Today Keeley and I decided to go in separate directions. I took the 45min walk to Olympia Park to see the BMW museum and showrooms. The buildings are impressive, particularly the brand new BMW Welt (World), a huge indoor showroom of every BMW series on the market. It also has a restaurant, concert hall, and a number of interactive displays advertising all the new technology being incorporated in the cars. The museum was even better, and predictably slick in its presentation. It began with a very cool dynamic sculpture of dozens of silver balls on strings that would form different shapes, like the outline of a car or abstract ideas like wind, progress, sportiness, etc. What followed was, from a cynical point of view, an hour or so of exhibits of essentially BMW self-congratulation and propaganda. It was, however, highly enjoyable, much like an exclusive motor show.
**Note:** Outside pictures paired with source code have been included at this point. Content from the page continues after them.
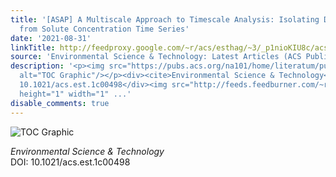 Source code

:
 ```yaml
---
title: '[ASAP] A Multiscale Approach to Timescale Analysis: Isolating Diel Signals
  from Solute Concentration Time Series'
date: '2021-08-31'
linkTitle: http://feedproxy.google.com/~r/acs/esthag/~3/_p1nioKIU8c/acs.est.1c00498
source: 'Environmental Science & Technology: Latest Articles (ACS Publications)'
description: '<p><img src="https://pubs.acs.org/na101/home/literatum/publisher/achs/journals/content/esthag/0/esthag.ahead-of-print/acs.est.1c00498/20210831/images/medium/es1c00498_0005.gif"
  alt="TOC Graphic"/></p><div><cite>Environmental Science & Technology</cite></div><div>DOI:
  10.1021/acs.est.1c00498</div><img src="http://feeds.feedburner.com/~r/acs/esthag/~4/_p1nioKIU8c"
  height="1" width="1" ...'
disable_comments: true
---
```

<p><img src="https://pubs.acs.org/na101/home/literatum/publisher/achs/journals/content/esthag/0/esthag.ahead-of-print/acs.est.1c00498/20210831/images/medium/es1c00498_0005.gif" alt="TOC Graphic"/></p><div><cite>Environmental Science & Technology</cite></div><div>DOI: 10.1021/acs.est.1c00498</div><img src="http://feeds.feedburner.com/~r/acs/esthag/~4/_p1nioKIU8c" height="1" width="1" ...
I saw the history and development of the brand's cars and motorcycles, played with some very cool computer technology (the projector ones that sense where you're pointing), saw touring cars, F1 cars, luxury vehicles, a special section dedicated to the M-Sport division, a cool display that showed every model badge for the last forty years, and an interesting exhibit on the future of driving. There was a hydrogen race car, a concept car with a number of 'practical' developments, and some really out-there ideas like asymmetrical LED tail lights to improve the response time of the driver behind. Interestingly, BMW's design department operates in small teams in a competition atmosphere in the initial phase, so the first response is actually a design competition within the company. It was a very worthwhile experience, but I think Keeley did the right thing by not coming. She would've been bored and it would have been a waste of money.

 

The second part of the day was also enjoyable. In her travels Keeley had discovered a festival, and by the time we got back there it was well and truly in full swing. Almost everyone (including the middle-aged, almost more than anyone) had dressed up in crazy costumes, from fluoro fur to witches, dragons, clowns, bunny rabbits, blue men, criminals, you name it. There were alcohol stalls lining the streets, huge pretzels bigger than out heads (they even taste like the little pretzels in a packet you get at home), poor quality song and dance on three big stages, drum groups, and a general carnival atmosphere. More amazing than anything was how quickly it went up. There was no sign of it on our walking tour yesterday (the soccer must have distracted everyone) yet today it was completely on. It was great to be part of the party, the atmosphere was fantastic.